=== What is needed ===
Write out, exactly as they stand, the line containing "Consider the same undirected" and all subsequent lines up to and including the final line of the records.

=== Dataset records ===
◆ ◆ ◆ ◆ ◆ ◆ ◆
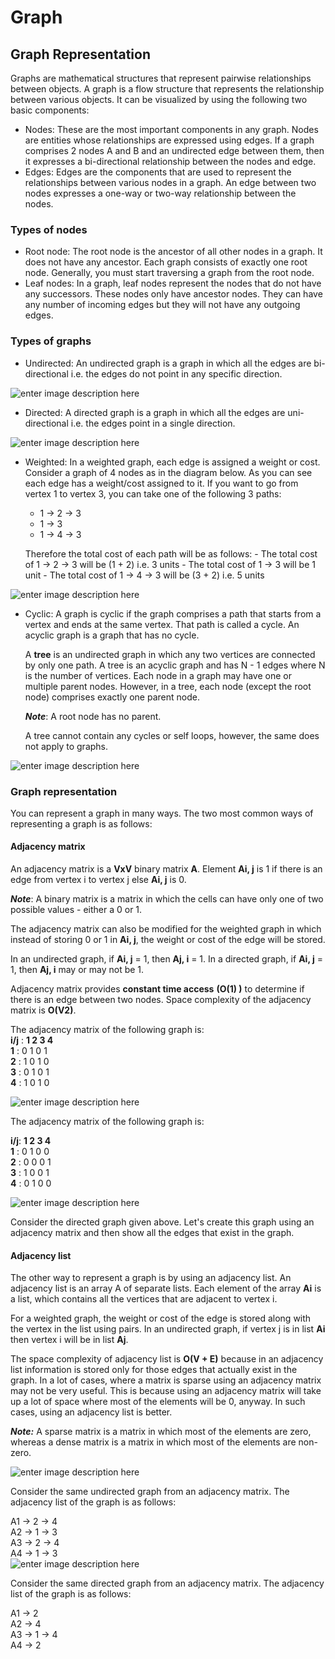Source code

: # Graph

## Graph Representation

Graphs are mathematical structures that represent pairwise relationships between objects. A graph is a flow structure that represents the relationship between various objects. It can be visualized by using the following two basic components:

* Nodes: These are the most important components in any graph. Nodes are entities whose relationships are expressed using edges. If a graph comprises 2 nodes A and B and an undirected edge between them, then it expresses a bi-directional relationship between the nodes and edge.
* Edges: Edges are the components that are used to represent the relationships between various nodes in a graph. An edge between two nodes expresses a one-way or two-way relationship between the nodes.

### **Types of nodes**

* Root node: The root node is the ancestor of all other nodes in a graph. It does not have any ancestor. Each graph consists of exactly one root node. Generally, you must start traversing a graph from the root node.
* Leaf nodes: In a graph, leaf nodes represent the nodes that do not have any successors. These nodes only have ancestor nodes. They can have any number of incoming edges but they will not have any outgoing edges.

### **Types of graphs**

* Undirected: An undirected graph is a graph in which all the edges are bi-directional i.e. the edges do not point in any specific direction.

![enter image description here](https://he-s3.s3.amazonaws.com/media/uploads/5069914.jpg)

* Directed: A directed graph is a graph in which all the edges are uni-directional i.e. the edges point in a single direction.

![enter image description here](https://he-s3.s3.amazonaws.com/media/uploads/59ec874.jpg)

* Weighted: In a weighted graph, each edge is assigned a weight or cost. Consider a graph of 4 nodes as in the diagram below. As you can see each edge has a weight/cost assigned to it. If you want to go from vertex 1 to vertex 3, you can take one of the following 3 paths:

  * 1 -&gt; 2 -&gt; 3
  * 1 -&gt; 3
  * 1 -&gt; 4 -&gt; 3

  Therefore the total cost of each path will be as follows: - The total cost of 1 -&gt; 2 -&gt; 3 will be \(1 + 2\) i.e. 3 units - The total cost of 1 -&gt; 3 will be 1 unit - The total cost of 1 -&gt; 4 -&gt; 3 will be \(3 + 2\) i.e. 5 units

![enter image description here](https://he-s3.s3.amazonaws.com/media/uploads/6fd9992.jpg)

* Cyclic: A graph is cyclic if the graph comprises a path that starts from a vertex and ends at the same vertex. That path is called a cycle. An acyclic graph is a graph that has no cycle.

  A **tree** is an undirected graph in which any two vertices are connected by only one path. A tree is an acyclic graph and has N - 1 edges where N is the number of vertices. Each node in a graph may have one or multiple parent nodes. However, in a tree, each node \(except the root node\) comprises exactly one parent node.

  _**Note**_: A root node has no parent.

  A tree cannot contain any cycles or self loops, however, the same does not apply to graphs.

![enter image description here](https://he-s3.s3.amazonaws.com/media/uploads/9acf1bc.jpg)

### **Graph representation**

You can represent a graph in many ways. The two most common ways of representing a graph is as follows:

#### **Adjacency matrix**

An adjacency matrix is a **VxV** binary matrix **A**. Element **Ai, j** is 1 if there is an edge from vertex i to vertex j else **Ai, j** is 0.

_**Note**_: A binary matrix is a matrix in which the cells can have only one of two possible values - either a 0 or 1.

The adjacency matrix can also be modified for the weighted graph in which instead of storing 0 or 1 in **Ai, j**, the weight or cost of the edge will be stored.

In an undirected graph, if **Ai, j** = 1, then **Aj, i** = 1. In a directed graph, if **Ai, j** = 1, then **Aj, i** may or may not be 1.

Adjacency matrix provides **constant time access** **\(O\(1\) \)** to determine if there is an edge between two nodes. Space complexity of the adjacency matrix is **O\(V2\)**.

The adjacency matrix of the following graph is:  
**i/j** : **1 2 3 4**  
**1** : 0 1 0 1  
**2** : 1 0 1 0  
**3** : 0 1 0 1   
**4** : 1 0 1 0

![enter image description here](https://he-s3.s3.amazonaws.com/media/uploads/b64ec49.jpg)

The adjacency matrix of the following graph is:

**i/j**: **1 2 3 4**  
**1** : 0 1 0 0  
**2** : 0 0 0 1  
**3** : 1 0 0 1  
**4** : 0 1 0 0

![enter image description here](https://he-s3.s3.amazonaws.com/media/uploads/c6f238c.jpg)

Consider the directed graph given above. Let's create this graph using an adjacency matrix and then show all the edges that exist in the graph.

#### **Adjacency list**

The other way to represent a graph is by using an adjacency list. An adjacency list is an array A of separate lists. Each element of the array **Ai** is a list, which contains all the vertices that are adjacent to vertex i.

For a weighted graph, the weight or cost of the edge is stored along with the vertex in the list using pairs. In an undirected graph, if vertex j is in list **Ai** then vertex i will be in list **Aj**.

The space complexity of adjacency list is **O\(V + E\)** because in an adjacency list information is stored only for those edges that actually exist in the graph. In a lot of cases, where a matrix is sparse using an adjacency matrix may not be very useful. This is because using an adjacency matrix will take up a lot of space where most of the elements will be 0, anyway. In such cases, using an adjacency list is better.

_**Note:**_ A sparse matrix is a matrix in which most of the elements are zero, whereas a dense matrix is a matrix in which most of the elements are non-zero.

![enter image description here](https://he-s3.s3.amazonaws.com/media/uploads/f19ece7.jpg)

Consider the same undirected graph from an adjacency matrix. The adjacency list of the graph is as follows:

A1 → 2 → 4  
A2 → 1 → 3  
A3 → 2 → 4  
A4 → 1 → 3  
![enter image description here](https://he-s3.s3.amazonaws.com/media/uploads/031c285.jpg)

Consider the same directed graph from an adjacency matrix. The adjacency list of the graph is as follows:

A1 → 2  
A2 → 4  
A3 → 1 → 4  
A4 → 2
◆ ◆ ◆ ◆ ◆ ◆ ◆
=== Written reply ===
Consider the same undirected graph from an adjacency matrix. The adjacency list of the graph is as follows:

A1 → 2 → 4  
A2 → 1 → 3  
A3 → 2 → 4  
A4 → 1 → 3  
![enter image description here](https://he-s3.s3.amazonaws.com/media/uploads/031c285.jpg)

Consider the same directed graph from an adjacency matrix. The adjacency list of the graph is as follows:

A1 → 2  
A2 → 4  
A3 → 1 → 4  
A4 → 2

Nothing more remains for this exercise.